La riposte gouvernementale s’est aussi jouée à un niveau plus insidieux, celui de la communication officielle, qui s’adresse plus à « l’opinion publique qu’aux manifestants », pour l’historien. L’État fait planer la menace d’une « fitna » (discorde) découlant de ces protestations, faisant référence à des cadres historiques qui remontent aux troubles ayant opposé les sunnites et les chiites, qui ont bousculé tout le monde arabo-musulman. Ce discours présente les manifestants comme des « séparatistes » qui contestent l’autorité et l’intégrité territoriales, ce dont se défendent Mounir Kejji et d’autres membres du mouvement, insistant sur la vocation « unioniste » du Hirak. L’idée d’instabilité qui repose derrière cette accusation alarme la société marocaine, qui en vient elle-même à se diviser sur le soutien à apporter ou non aux revendications des habitants d’al-Hoceima.

 

Bombe à retardement
Ce drapeau rouge agité par le gouvernement n’est pas sans rappeler à de nombreux citoyens marocains les scénarios noirs du printemps arabe syrien ou libyen, qui préfèrent s’accorder avec la version officielle, de peur de voir leur pays ébranlé.

« Tous les printemps arabes qui ont secoué l’année 2011 ont un dénominateur commun : une jeunesse sans emploi et désabusée », reprend Aboubakr Jamai. Si « les mêmes causes mènent aux mêmes effets », il n’hésite pas à parler de son pays comme d’« une bombe à retardement ». Il explique ainsi que le gouvernement s’est illustré sur la scène régionale et internationale comme le seul à avoir négocié avec sa population sans basculement du régime. Cependant, « les manifestations d’aujourd’hui montrent que c’est faux », répond l’ancien enfant du Maroc, avant d’ajouter que « ce mouvement est une gifle pour le makhzen ».

Si, pour l’expert, « le système a failli dans sa politique », la Constitution de 2011 n’est finalement pas une réponse aux maux socio-économiques du pays.
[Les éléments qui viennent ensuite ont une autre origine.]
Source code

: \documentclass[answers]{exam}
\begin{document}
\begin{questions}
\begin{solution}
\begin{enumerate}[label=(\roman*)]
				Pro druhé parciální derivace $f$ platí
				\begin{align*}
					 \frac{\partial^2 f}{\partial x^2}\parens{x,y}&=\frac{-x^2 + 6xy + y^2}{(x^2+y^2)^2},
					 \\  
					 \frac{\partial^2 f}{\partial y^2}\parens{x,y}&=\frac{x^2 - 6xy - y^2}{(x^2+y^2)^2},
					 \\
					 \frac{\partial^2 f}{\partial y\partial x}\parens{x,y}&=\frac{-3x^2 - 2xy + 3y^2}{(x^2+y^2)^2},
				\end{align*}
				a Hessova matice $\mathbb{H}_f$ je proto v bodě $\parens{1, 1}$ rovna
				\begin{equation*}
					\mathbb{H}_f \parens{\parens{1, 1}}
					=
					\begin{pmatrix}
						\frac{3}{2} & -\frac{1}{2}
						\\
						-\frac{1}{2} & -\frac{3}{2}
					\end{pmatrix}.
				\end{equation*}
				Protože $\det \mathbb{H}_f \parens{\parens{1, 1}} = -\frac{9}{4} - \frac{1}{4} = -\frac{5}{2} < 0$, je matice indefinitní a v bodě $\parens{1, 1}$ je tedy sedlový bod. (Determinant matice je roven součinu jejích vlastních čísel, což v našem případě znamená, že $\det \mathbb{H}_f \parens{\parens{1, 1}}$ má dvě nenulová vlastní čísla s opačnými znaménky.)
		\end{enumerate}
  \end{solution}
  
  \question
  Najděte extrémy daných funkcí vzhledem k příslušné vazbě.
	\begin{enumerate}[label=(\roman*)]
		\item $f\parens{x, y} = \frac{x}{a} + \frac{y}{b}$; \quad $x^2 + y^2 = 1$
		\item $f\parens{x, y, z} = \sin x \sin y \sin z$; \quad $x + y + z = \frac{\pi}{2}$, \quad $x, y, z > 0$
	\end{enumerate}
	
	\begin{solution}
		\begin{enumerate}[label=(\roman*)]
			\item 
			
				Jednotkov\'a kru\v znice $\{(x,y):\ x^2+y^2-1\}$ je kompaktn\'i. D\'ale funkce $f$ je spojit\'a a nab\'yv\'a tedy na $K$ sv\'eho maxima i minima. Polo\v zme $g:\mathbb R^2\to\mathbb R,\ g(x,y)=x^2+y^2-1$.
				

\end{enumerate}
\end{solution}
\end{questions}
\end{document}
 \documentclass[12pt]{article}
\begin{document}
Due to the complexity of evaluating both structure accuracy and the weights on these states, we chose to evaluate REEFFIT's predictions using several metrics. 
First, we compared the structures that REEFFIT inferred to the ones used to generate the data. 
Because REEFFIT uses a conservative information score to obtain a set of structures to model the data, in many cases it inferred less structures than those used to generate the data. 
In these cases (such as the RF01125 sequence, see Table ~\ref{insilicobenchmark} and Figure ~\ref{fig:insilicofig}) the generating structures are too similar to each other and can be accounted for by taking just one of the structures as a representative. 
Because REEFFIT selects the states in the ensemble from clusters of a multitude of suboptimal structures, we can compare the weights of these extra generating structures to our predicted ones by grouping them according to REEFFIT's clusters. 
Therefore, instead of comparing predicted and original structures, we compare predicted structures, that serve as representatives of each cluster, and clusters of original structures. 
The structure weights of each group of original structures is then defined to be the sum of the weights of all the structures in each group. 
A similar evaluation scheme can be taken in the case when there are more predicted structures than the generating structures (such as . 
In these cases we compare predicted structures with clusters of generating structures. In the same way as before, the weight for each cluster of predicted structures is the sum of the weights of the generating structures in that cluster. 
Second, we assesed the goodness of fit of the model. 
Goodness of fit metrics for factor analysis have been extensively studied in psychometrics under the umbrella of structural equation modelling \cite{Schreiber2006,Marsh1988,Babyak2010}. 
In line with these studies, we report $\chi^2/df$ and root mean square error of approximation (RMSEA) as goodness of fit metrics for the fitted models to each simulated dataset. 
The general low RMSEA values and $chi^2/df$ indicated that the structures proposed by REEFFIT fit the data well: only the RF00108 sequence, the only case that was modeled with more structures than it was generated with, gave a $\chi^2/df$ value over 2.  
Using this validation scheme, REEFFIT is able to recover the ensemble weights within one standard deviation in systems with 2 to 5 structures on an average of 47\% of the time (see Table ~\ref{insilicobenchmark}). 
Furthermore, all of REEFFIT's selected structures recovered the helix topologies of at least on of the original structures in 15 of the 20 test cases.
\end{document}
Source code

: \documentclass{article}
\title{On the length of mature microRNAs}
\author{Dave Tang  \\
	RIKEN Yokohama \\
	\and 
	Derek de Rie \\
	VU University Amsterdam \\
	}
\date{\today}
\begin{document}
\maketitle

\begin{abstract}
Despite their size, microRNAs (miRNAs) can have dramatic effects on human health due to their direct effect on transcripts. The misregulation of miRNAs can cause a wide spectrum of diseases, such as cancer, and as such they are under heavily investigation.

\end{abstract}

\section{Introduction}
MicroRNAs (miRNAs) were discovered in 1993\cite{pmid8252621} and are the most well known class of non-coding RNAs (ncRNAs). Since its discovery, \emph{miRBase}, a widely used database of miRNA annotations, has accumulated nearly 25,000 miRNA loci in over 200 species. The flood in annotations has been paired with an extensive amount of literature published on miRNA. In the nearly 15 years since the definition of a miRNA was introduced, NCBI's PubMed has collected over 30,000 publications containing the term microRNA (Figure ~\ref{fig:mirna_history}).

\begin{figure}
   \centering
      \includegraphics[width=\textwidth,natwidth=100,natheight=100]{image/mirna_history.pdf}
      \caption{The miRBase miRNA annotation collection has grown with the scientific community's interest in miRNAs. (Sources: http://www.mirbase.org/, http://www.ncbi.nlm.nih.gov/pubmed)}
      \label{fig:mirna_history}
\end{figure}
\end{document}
Il est encore trop tôt cependant pour avancer la possibilité d’un renversement de l’équilibre étatique. Pourtant, Mounir Kejji n’a pas peur de supposer que « si le gouvernement continue, l’avenir est vraiment incertain. (…) Il sème les graines d’un séparatisme qui pourra voir le jour dans une dizaine d’années ». Pour l’heure, le « makhzen » surveille encore attentivement ces bourgeons.